> WORK REQUIRED:
To complete this task, print all the data below exactly but leave out the images.

╭──

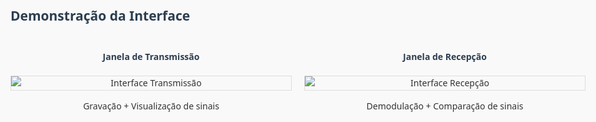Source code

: ## Demonstração da Interface
<div style="display: grid; grid-template-columns: 1fr 1fr; gap: 20px;">
  <div style="text-align: center;">
    <h4>Janela de Transmissão</h4>
    <img src="https://i.imgur.com/4QkGZ2l.png" 
         alt="Interface Transmissão" style="max-width: 100%; border: 1px solid #ddd;">
    <p>Gravação + Visualização de sinais</p>
  </div>
  
  <div style="text-align: center;">
    <h4>Janela de Recepção</h4>
    <img src="https://i.imgur.com/9WzBxTd.png" 
         alt="Interface Recepção" style="max-width: 100%; border: 1px solid #ddd;">
    <p>Demodulação + Comparação de sinais</p>
  </div>
</div>

<style>
  body {
    font-family: 'Segoe UI', Tahoma, Geneva, Verdana, sans-serif;
    line-height: 1.6;
    color: #333;
    max-width: 1200px;
    margin: 0 auto;
    padding: 20px;
    background-color: #f9f9f9;
  }
  
  h1, h2, h3, h4 {
    color: #2c3e50;
  }
  
  h1 {
    text-align: center;
    border-bottom: 3px solid #3498db;
    padding-bottom: 15px;
  }
  
  table {
    width: 100%;
    margin: 20px 0;
  }
  
  th {
    background-color: #3498db;
    color: white;
  }
  
  td, th {
    padding: 12px;
    text-align: left;
    border-bottom: 1px solid #ddd;
  }
  
  tr:hover {
    background-color: #f5f5f5;
  }
  
  pre {
    background: #2c3e50;
    color: white;
    padding: 15px;
    border-radius: 5px;
    overflow-x: auto;
  }
  
  ul {
    padding-left: 20px;
  }
  
  li {
    margin-bottom: 8px;
  }
  
  img {
    max-width: 100%;
    display: block;
    margin: 0 auto;
  }
  
  .slide {
    margin-bottom: 60px;
    background: white;
    padding: 30px;
    border-radius: 10px;
    box-shadow: 0 4px 8px rgba(0,0,0,0.1);
  }
</style>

╰──

> THE ANSWER:
Source code

: ## Demonstração da Interface
<div style="display: grid; grid-template-columns: 1fr 1fr; gap: 20px;">
  <div style="text-align: center;">
    <h4>Janela de Transmissão</h4>
    <img src="https://i.imgur.com/4QkGZ2l.png" 
         alt="Interface Transmissão" style="max-width: 100%; border: 1px solid #ddd;">
    <p>Gravação + Visualização de sinais</p>
  </div>
  
  <div style="text-align: center;">
    <h4>Janela de Recepção</h4>
    <img src="https://i.imgur.com/9WzBxTd.png" 
         alt="Interface Recepção" style="max-width: 100%; border: 1px solid #ddd;">
    <p>Demodulação + Comparação de sinais</p>
  </div>
</div>

<style>
  body {
    font-family: 'Segoe UI', Tahoma, Geneva, Verdana, sans-serif;
    line-height: 1.6;
    color: #333;
    max-width: 1200px;
    margin: 0 auto;
    padding: 20px;
    background-color: #f9f9f9;
  }
  
  h1, h2, h3, h4 {
    color: #2c3e50;
  }
  
  h1 {
    text-align: center;
    border-bottom: 3px solid #3498db;
    padding-bottom: 15px;
  }
  
  table {
    width: 100%;
    margin: 20px 0;
  }
  
  th {
    background-color: #3498db;
    color: white;
  }
  
  td, th {
    padding: 12px;
    text-align: left;
    border-bottom: 1px solid #ddd;
  }
  
  tr:hover {
    background-color: #f5f5f5;
  }
  
  pre {
    background: #2c3e50;
    color: white;
    padding: 15px;
    border-radius: 5px;
    overflow-x: auto;
  }
  
  ul {
    padding-left: 20px;
  }
  
  li {
    margin-bottom: 8px;
  }
  
  img {
    max-width: 100%;
    display: block;
    margin: 0 auto;
  }
  
  .slide {
    margin-bottom: 60px;
    background: white;
    padding: 30px;
    border-radius: 10px;
    box-shadow: 0 4px 8px rgba(0,0,0,0.1);
  }
</style>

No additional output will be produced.